Task goal
How many of the lines below include the word "files"? Only the number should be given.

Input for this task
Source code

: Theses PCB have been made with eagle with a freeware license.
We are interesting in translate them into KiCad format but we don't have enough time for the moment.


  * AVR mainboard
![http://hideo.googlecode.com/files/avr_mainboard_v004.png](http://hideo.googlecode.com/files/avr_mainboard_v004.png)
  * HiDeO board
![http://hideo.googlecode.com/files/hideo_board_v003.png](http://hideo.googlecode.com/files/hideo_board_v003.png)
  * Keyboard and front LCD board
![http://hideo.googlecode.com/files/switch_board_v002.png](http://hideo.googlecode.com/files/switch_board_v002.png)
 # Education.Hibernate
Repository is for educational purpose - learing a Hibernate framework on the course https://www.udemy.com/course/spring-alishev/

Finished task
3